Who should be the guardian of your minor children?
If you have minor children, arguably the most important estate planning decision you have to make is choosing a guardian for them should the unthinkable occur. It’s critical to put much thought into this decision to ensure your children would be cared for as you wish in such a situation.
Evaluating potential candidates
Here are a few issues to consider when evaluating potential guardians:
- Do they want to serve as guardians?
- Does your estate plan provide sufficient resources so that caring for your children won’t cause an economic hardship?
- Do they share your values and parenting philosophy?
- If they’re married, is the marriage stable?
- If they have children, do your children get along with them?
- How old are they in relation to the children? A grandparent or other older person may not be the best choice to care for an infant or toddler, for example.
- Are their homes large enough to make room for your children?

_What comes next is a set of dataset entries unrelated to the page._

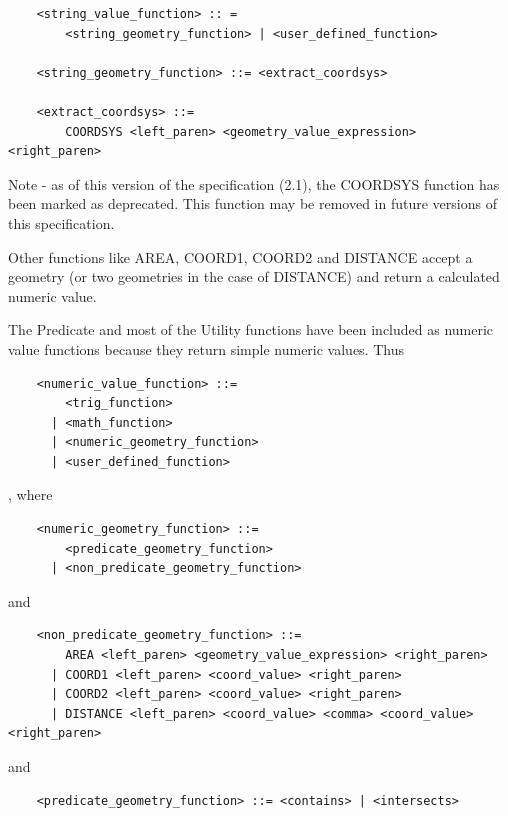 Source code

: \documentclass[11pt,a4paper]{ivoa}
\begin{document}
\begin{verbatim}
    <string_value_function> :: =
        <string_geometry_function> | <user_defined_function>

    <string_geometry_function> ::= <extract_coordsys>

    <extract_coordsys> ::=
        COORDSYS <left_paren> <geometry_value_expression> <right_paren>
\end{verbatim}

Note - as of this version of the specification (2.1), the COORDSYS function has
been marked as deprecated. This function may be removed in future versions
of this specification.

Other functions like AREA, COORD1, COORD2 and DISTANCE accept a geometry (or
two geometries in the case of DISTANCE) and return a calculated numeric value.

The Predicate and most of the Utility functions have been included as numeric
value functions because they return simple numeric values. Thus

\begin{verbatim}
    <numeric_value_function> ::=
        <trig_function>
      | <math_function>
      | <numeric_geometry_function>
      | <user_defined_function>
\end{verbatim}

, where

\begin{verbatim}
    <numeric_geometry_function> ::=
        <predicate_geometry_function>
      | <non_predicate_geometry_function>
\end{verbatim}

and

\begin{verbatim}
    <non_predicate_geometry_function> ::=
        AREA <left_paren> <geometry_value_expression> <right_paren>
      | COORD1 <left_paren> <coord_value> <right_paren>
      | COORD2 <left_paren> <coord_value> <right_paren>
      | DISTANCE <left_paren> <coord_value> <comma> <coord_value> <right_paren>
\end{verbatim}

and

\begin{verbatim}
    <predicate_geometry_function> ::= <contains> | <intersects>
\end{verbatim}

\clearpage
\label{sec:geom.functions.definitions}
\end{document}
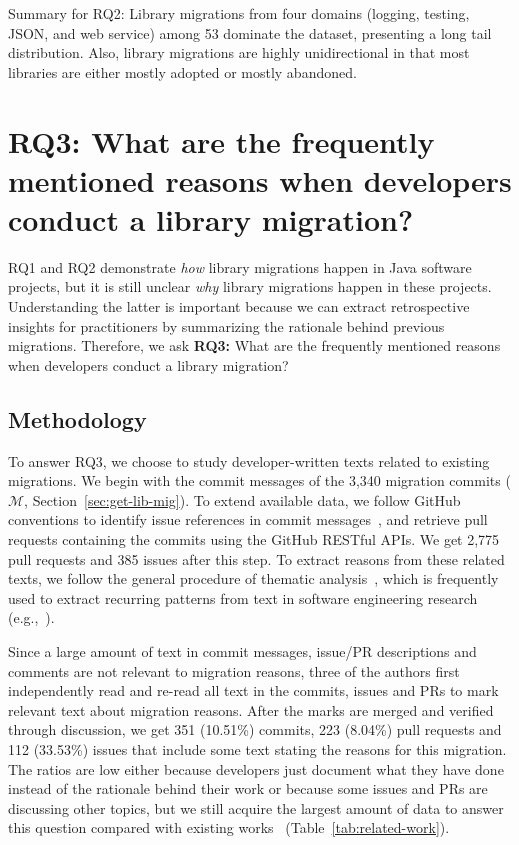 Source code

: \documentclass[sigconf, screen]{acmart}
\begin{document}
\begin{result-rq}{Summary for RQ2:}
Library migrations from four domains (logging, testing, JSON, and web service) among 53 dominate the dataset, presenting a long tail distribution.
Also, library migrations are highly unidirectional in that most libraries are either mostly adopted or mostly abandoned.
\end{result-rq}

\section{RQ3: What are the frequently mentioned reasons when developers conduct a library migration?}

RQ1 and RQ2 demonstrate \textit{how} library migrations happen in Java software projects, but it is still unclear \textit{why} library migrations happen in these projects.
Understanding the latter is important because we can extract retrospective insights for practitioners by summarizing the rationale behind previous migrations.
Therefore, we ask \textbf{RQ3:} What are the frequently mentioned reasons when developers conduct a library migration?

\subsection{Methodology}

To answer RQ3, we choose to study developer-written texts related to existing migrations.
We begin with the commit messages of the 3,340 migration commits ($\mathcal{M}$, Section~\ref{sec:get-lib-mig}).
To extend available data, we follow GitHub conventions to identify issue references in commit messages~\cite{github-issue-link}, and retrieve pull requests containing the commits using the GitHub RESTful APIs.
We get 2,775 pull requests and 385 issues after this step.
To extract reasons from these related texts, we follow the general procedure of thematic analysis~\cite{braun2012thematic, cruzes2011recommended}, which is frequently used to extract recurring patterns from text in software engineering research (e.g.,~\cite{silva2016we, coelho2017modern, tan2019communicate}).

Since a large amount of text in commit messages, issue/PR descriptions and comments are not relevant to migration reasons, three of the authors first independently read and re-read all text in the commits, issues and PRs to mark relevant text about migration reasons.
After the marks are merged and verified through discussion, we get 351 (10.51\%) commits, 223 (8.04\%) pull requests and 112 (33.53\%) issues that include some text stating the reasons for this migration.
The ratios are low either because developers just document what they have done instead of the rationale behind their work or because some issues and PRs are discussing other topics, but we still acquire the largest amount of data to answer this question compared with existing works~\cite{teyton2014study, kabinna2016logging} (Table~\ref{tab:related-work}).
\end{document}
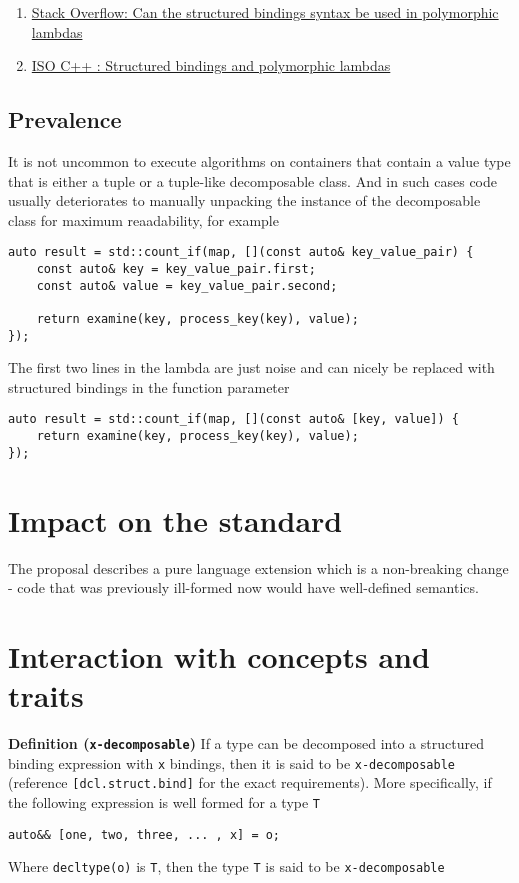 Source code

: \documentclass{article}
\begin{document}
\begin{enumerate}
    \item \href{https://stackoverflow.com/questions/45541334}{Stack Overflow:
        Can the structured bindings syntax be used in polymorphic lambdas}
    \item \href{https://goo.gl/fRSwNg}{ISO C++ : Structured bindings and
        polymorphic lambdas}
\end{enumerate}

\subsection{Prevalence}
It is not uncommon to execute algorithms on containers that contain a value
type that is either a tuple or a tuple-like decomposable class.  And in such
cases code usually deteriorates to manually unpacking the instance of the
decomposable class for maximum reaadability, for example

\begin{lstlisting}
auto result = std::count_if(map, [](const auto& key_value_pair) {
    const auto& key = key_value_pair.first;
    const auto& value = key_value_pair.second;

    return examine(key, process_key(key), value);
});
\end{lstlisting}

The first two lines in the lambda are just noise and can nicely be replaced
with structured bindings in the function parameter

\begin{lstlisting}
auto result = std::count_if(map, [](const auto& [key, value]) {
    return examine(key, process_key(key), value);
});
\end{lstlisting}


\section{Impact on the standard}
The proposal describes a pure language extension which is a non-breaking
change - code that was previously ill-formed now would have well-defined
semantics.


\section{Interaction with concepts and traits}
\textbf{Definition (\texttt{x-decomposable})} If a type can be decomposed into
a structured binding expression with \texttt{x} bindings, then it is said to
be \texttt{x-decomposable} (reference \texttt{[dcl.struct.bind]} for the exact
requirements).  More specifically, if the following expression is well formed
for a type \texttt{T}
\begin{lstlisting}
auto&& [one, two, three, ... , x] = o;
\end{lstlisting}
Where \texttt{decltype(o)} is \texttt{T}, then the type \texttt{T} is said to
be \texttt{x-decomposable}
\end{document}
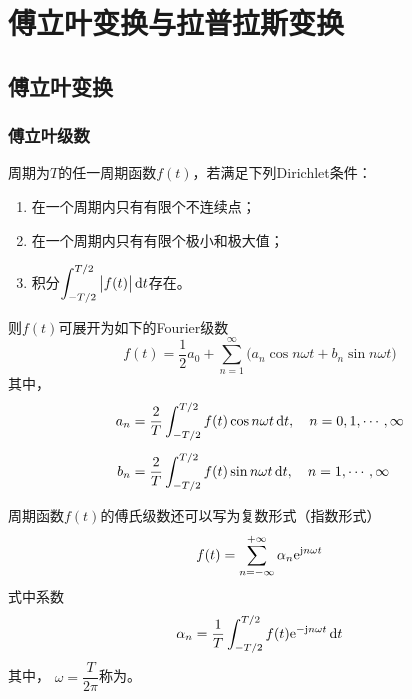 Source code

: \chapter{傅立叶变换与拉普拉斯变换}
\thispagestyle{empty}

\section{傅立叶变换}
\subsection{傅立叶级数}
\tdefination[傅立叶级数]
周期为$T$的任一周期函数$f(t)$，若满足下列Dirichlet条件：
\begin{enumerate}[\hspace*{3em} 1.]
	\item 在一个周期内只有有限个不连续点；
	\item 在一个周期内只有有限个极小和极大值；
	\item 积分$\displaystyle \int_{-T/2}^{T/2}\big|f(t)\big|\, {\rm{d}} t$存在。
\end{enumerate}
则$f(t)$可展开为如下的Fourier级数
\begin{equation}
	f(t) = \dfrac{1}{2}a_0 + \sum_{n = 1}^{\infty}\big(a_n \cos n\omega t + b_n \sin n \omega t\big)
\end{equation}
其中，
\begin{align}
	a_n &= \dfrac{2}{T}\int_{-T/2}^{T/2} f(t)\cos n \omega t \, {\rm{d}} t, \quad n = 0,1,\cdots,\infty\\[0.5em]
	b_n &= \dfrac{2}{T}\int_{-T/2}^{T/2} f(t)\sin n \omega t \, {\rm{d}} t, \quad n = 1,\cdots,\infty
\end{align}

周期函数$f(t)$的傅氏级数还可以写为复数形式（指数形式）
\begin{equation}
	f(t) = \sum_{n = -\infty}^{+\infty}\alpha_n{\rm{e}}^{\text{j} n \omega t}
\end{equation}
式中系数
\begin{equation}
	\alpha_n = \dfrac{1}{T}\int_{-T/2}^{T/2} f(t){\rm{e}}^{-\text{j} n \omega t}\, {\rm{d}} t
\end{equation}
其中， $\omega = \dfrac{T}{2\pi}$称为。
\vspace*{0.5em}

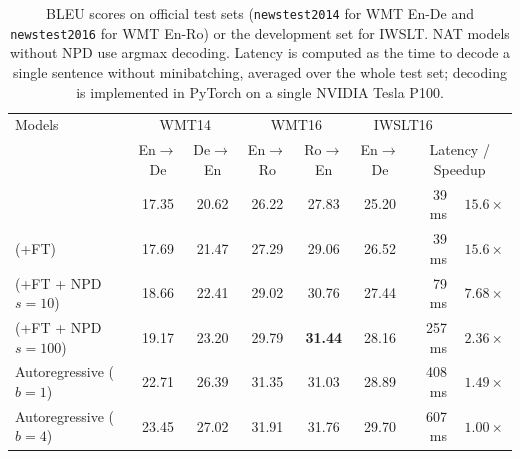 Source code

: \begin{table}[t]
\small
  \centering
    \begin{tabular}{l|cccc|crr}
    \toprule
    Models                  & \multicolumn{2}{c}{WMT14} & \multicolumn{2}{c|}{WMT16} & \multicolumn{2}{c}{IWSLT16} \\
    \multicolumn{1}{c}{}   & \multicolumn{1}{|c}{En$\rightarrow$De} & \multicolumn{1}{c}{De$\rightarrow$En} & \multicolumn{1}{c}{En$\rightarrow$Ro} & \multicolumn{1}{c|}{Ro$\rightarrow$En} & \multicolumn{1}{c}{En$\rightarrow$De} & \multicolumn{2}{c}{Latency / Speedup}  \\
    \midrule
    
     
         \model{}                       & 17.35 & 20.62& 26.22 & 27.83&  25.20 & 39 ms & $15.6 \times$ \\
         
         \model{} (+FT)                 & 17.69& 21.47 & 27.29 & 29.06&  26.52 & 39 ms & $15.6 \times$\\
         
         
         \model{} (+FT + NPD $s=10$)     & 18.66 & 22.41& 29.02&  30.76 & 27.44 & 79 ms & $7.68 \times$\\
         
         \model{} (+FT + NPD $s=100$)    & 19.17 & 23.20 & 29.79&  \textbf{31.44}     & 28.16 & 257 ms & $2.36 \times$ \\
         \midrule
         Autoregressive ($b=1$)         & 22.71 & 26.39 & 31.35 & 31.03 & 28.89 & 408 ms & $1.49 \times$ \\
    	 Autoregressive ($b=4$)         & 23.45 & 27.02 & 31.91 & 31.76 & 29.70 & 607 ms & $1.00 \times$ \\
    		
    
    \bottomrule
    \end{tabular}
     \caption{BLEU scores on official test sets (\texttt{newstest2014} for WMT En-De and \texttt{newstest2016} for WMT En-Ro) or the development set for IWSLT. NAT models without NPD use argmax decoding. Latency is computed as the time to decode a single sentence without minibatching, averaged over the whole test set; decoding is implemented in PyTorch on a single NVIDIA Tesla P100.}
     \vspace{-10pt}
  \label{tab:bleu}%
\end{table}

It used to the be case in Georgia that the wishes of the parents set forth in a Last Will and Testament were essentially “ironclad” and would be honored by the probate courts. This all changed significantly in recent years where new laws were passed allowing the selection of the parents to be challenged after their death. Accordingly, it is vitally important that you are clear on whom you want to serve, but even more important that you consider stating whom you do not want to serve.It’s a good idea to prepare a letter explaining the reasons you believe your appointees are best equipped to care for your children.
It’s also important to choose a backup guardian. Why? If your first choice dies or is unable or unwilling to serve for some other reason, a court will appoint a guardian, and you likely wish to provide some guidance on that as well.